>in the above link they are saying, user should definitely NOT write code of the form
They're wrong. That code (ignoring gets) is best practice. Assuming for a moment that the author of that page isn't an idiot, I'd say there's an implicit assumption about the system/implementation here:
let the implicit output-flushing routines handle everything for you
There are two implicit flushing "routines":When a newline character is sent to the output stream in question.
When the output stream buffer is full.
It should be obvious that #2 can't be relied on if you want your user prompts to show up...well, promptly. If you want user input to be on the same line as the prompt a newline at the end of the prompt to force a flush isn't practical. The only other way to flush the stream is fflush.
The truly humorous part is how the biggest argument against fflush from that page is overhead. Let's think about this logically using the two examples:
/* Example 1 */
printf("Prompt: ");
fflush(stdout);
gets(s);
/* Example 2 */
printf("Prompt: ");
gets(s);
Assuming the "implicit flushing routines" handle everything for you, one would expect both prompts to show up before gets blocks for input. This is the normal expected behavior, and if the second example fails to do it (because there's no flush), that's a strong argument in favor of using fflush.
However, if both examples do show the prompt correctly, that means under the hood a flush is being signaled whether you call fflush or not. It's not unreasonable for an stdio implementation to tie input and output streams together for this kind of convenience.
Now for the contradiction. That page says fflush has significant overhead, but only if there's output in the buffer waiting to be flushed. If you don't call fflush and the implementation does it automatically anyway, the overhead is still there. If youdo call fflush, the overhead moves to your call and the automatic call no longer has "significant overhead" because the output buffer is now empty.
So in both examples, assuming an automatic flush, the overhead is present, and when calling fflush explicitly the overhead isn't increased by more than perhaps a no-op function call. I'm sensing faulty logic here. Of course, an automatic flush isn't guaranteed, so not using fflush is non-portable.
It gets better too:
Since the flush operation takes place between the "printf" and the "gets", any input received after the prompt but before the "gets" is simply discarded.
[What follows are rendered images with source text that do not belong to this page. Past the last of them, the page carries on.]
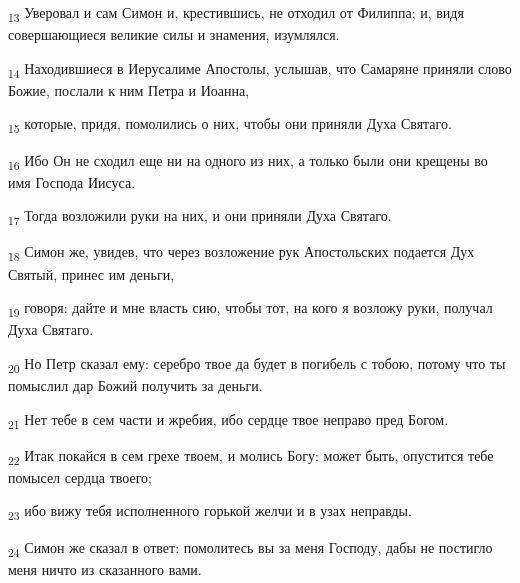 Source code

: \begin{tcolorbox}
\textsubscript{13} Уверовал и сам Симон и, крестившись, не отходил от Филиппа; и, видя совершающиеся великие силы и знамения, изумлялся.
\end{tcolorbox}
\begin{tcolorbox}
\textsubscript{14} Находившиеся в Иерусалиме Апостолы, услышав, что Самаряне приняли слово Божие, послали к ним Петра и Иоанна,
\end{tcolorbox}
\begin{tcolorbox}
\textsubscript{15} которые, придя, помолились о них, чтобы они приняли Духа Святаго.
\end{tcolorbox}
\begin{tcolorbox}
\textsubscript{16} Ибо Он не сходил еще ни на одного из них, а только были они крещены во имя Господа Иисуса.
\end{tcolorbox}
\begin{tcolorbox}
\textsubscript{17} Тогда возложили руки на них, и они приняли Духа Святаго.
\end{tcolorbox}
\begin{tcolorbox}
\textsubscript{18} Симон же, увидев, что через возложение рук Апостольских подается Дух Святый, принес им деньги,
\end{tcolorbox}
\begin{tcolorbox}
\textsubscript{19} говоря: дайте и мне власть сию, чтобы тот, на кого я возложу руки, получал Духа Святаго.
\end{tcolorbox}
\begin{tcolorbox}
\textsubscript{20} Но Петр сказал ему: серебро твое да будет в погибель с тобою, потому что ты помыслил дар Божий получить за деньги.
\end{tcolorbox}
\begin{tcolorbox}
\textsubscript{21} Нет тебе в сем части и жребия, ибо сердце твое неправо пред Богом.
\end{tcolorbox}
\begin{tcolorbox}
\textsubscript{22} Итак покайся в сем грехе твоем, и молись Богу: может быть, опустится тебе помысел сердца твоего;
\end{tcolorbox}
\begin{tcolorbox}
\textsubscript{23} ибо вижу тебя исполненного горькой желчи и в узах неправды.
\end{tcolorbox}
\begin{tcolorbox}
\textsubscript{24} Симон же сказал в ответ: помолитесь вы за меня Господу, дабы не постигло меня ничто из сказанного вами.
\end{tcolorbox}
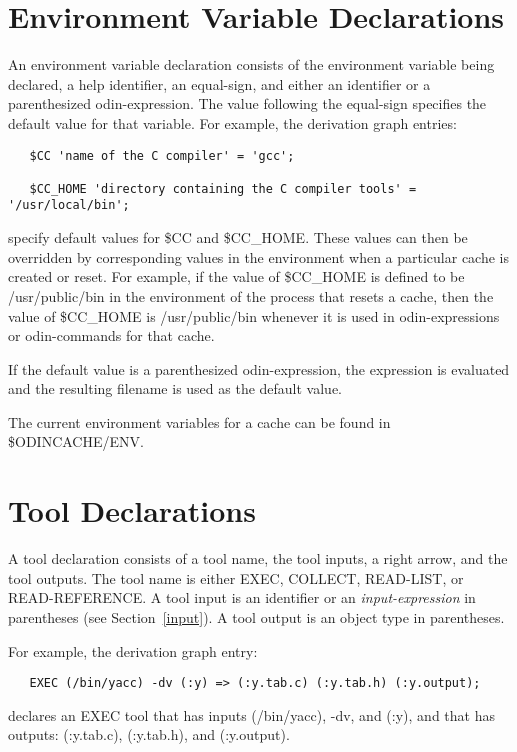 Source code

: \section{Environment Variable Declarations}
\label{envvardecl}

An environment variable declaration consists of
the environment variable being declared,
a help identifier, an equal-sign, and either an identifier
or a parenthesized odin-expression.
The value following the equal-sign specifies
the default value for that variable.
For example, the derivation graph entries:
\begin{verbatim}
   $CC 'name of the C compiler' = 'gcc';

   $CC_HOME 'directory containing the C compiler tools' = '/usr/local/bin';
\end{verbatim}
specify default values for {\ex \$CC} and {\ex \$CC\_HOME}.
These values can then be overridden by corresponding values in the
environment when a particular cache is created or reset.
For example, if the value of {\ex \$CC\_HOME} is defined to be
{\ex /usr/public/bin} in the environment of the process 
that resets a cache,
then the value of {\ex \$CC\_HOME} is {\ex /usr/public/bin}
whenever it is used in odin-expressions or odin-commands
for that cache.

If the default value is a parenthesized odin-expression,
the expression is evaluated and the resulting filename is used as
the default value.

The current environment variables for a cache can be found
in {\ex \$ODINCACHE/ENV}.


\section{Tool Declarations}
\label{execdecl}

A tool declaration consists of a tool name, the tool inputs,
a right arrow, and the tool outputs.
The tool name is either {\ex EXEC}, {\ex COLLECT}, {\ex READ-LIST},
or {\ex READ-REFERENCE}.
A tool input is an identifier
or an {\em input-expression} in parentheses (see Section~\ref{input}).
A tool output is an object type in parentheses.

For example, the derivation graph entry:
\begin{verbatim}
   EXEC (/bin/yacc) -dv (:y) => (:y.tab.c) (:y.tab.h) (:y.output);
\end{verbatim}
declares an {\ex EXEC} tool that has inputs
{\ex (/bin/yacc)}, {\ex -dv}, and {\ex (:y)},
and that has outputs:
{\ex (:y.tab.c)}, {\ex (:y.tab.h)}, and {\ex (:y.output)}.

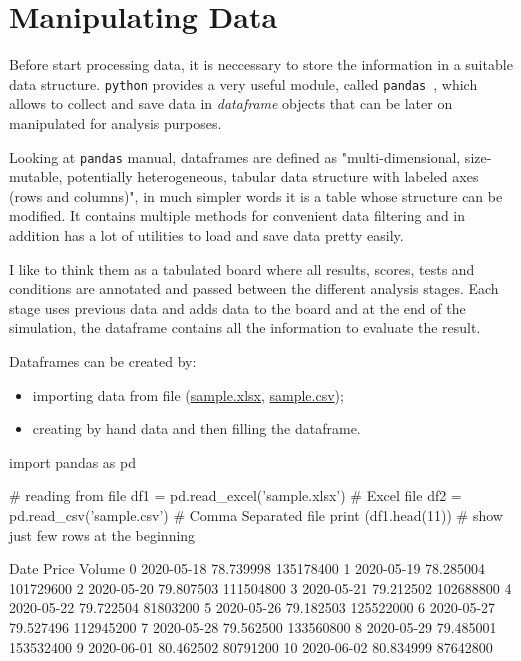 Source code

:\section{Manipulating Data}
Before start processing data, it is neccessary to store the information in a suitable data structure. \texttt{python} provides a very useful module, called \texttt{pandas}~\cite{pandas}, which allows to collect and save data in \emph{dataframe} objects that can be later on manipulated for analysis purposes.

Looking at \texttt{pandas} manual, dataframes are defined as "multi-dimensional, size-mutable, potentially heterogeneous, tabular data structure with labeled axes (rows and columns)", in much simpler words it is a table whose structure can be modified.
It contains multiple methods for convenient data filtering and in addition has a lot of utilities to load and save data pretty easily.

I like to think them as a tabulated board where all results, scores, tests and conditions are annotated and passed between the different analysis stages. Each stage uses previous data and adds data to the board and at the end of the simulation, the dataframe contains all the information to evaluate the result.


Dataframes can be created by:
\begin{itemize}
\tightlist
\item importing data from file (\href{https://github.com/matteosan1/finance_course/blob/develop/libro/input_files/sample.xlsx?raw=true}{sample.xlsx}, \href{https://raw.githubusercontent.com/matteosan1/finance_course/develop/libro/input_files/sample.csv}{sample.csv});
\item creating by hand data and then filling the dataframe.
\end{itemize}

\begin{ipython}
import pandas as pd

# reading from file
df1 = pd.read_excel('sample.xlsx') # Excel file
df2 = pd.read_csv('sample.csv') # Comma Separated file
print (df1.head(11)) # show just few rows at the beginning
\end{ipython}
\begin{ioutput}
         Date      Price     Volume
0  2020-05-18  78.739998  135178400
1  2020-05-19  78.285004  101729600
2  2020-05-20  79.807503  111504800
3  2020-05-21  79.212502  102688800
4  2020-05-22  79.722504   81803200
5  2020-05-26  79.182503  125522000
6  2020-05-27  79.527496  112945200
7  2020-05-28  79.562500  133560800
8  2020-05-29  79.485001  153532400
9  2020-06-01  80.462502   80791200
10 2020-06-02  80.834999   87642800
\end{ioutput}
This is completely ridiculous. fflush operates on output streams, and flushing an output stream doesn't affect even a tied input stream. I can't even fathom what the author was thinking when he wrote this. Perhaps if we were talking about flushing an input stream in a multithreaded application with a naive implementation of stdio that didn't set appropriate locks...>When and why we need to use fflush exactly?
Use fflush when you haven't printed a newline and need the output to be written immediately.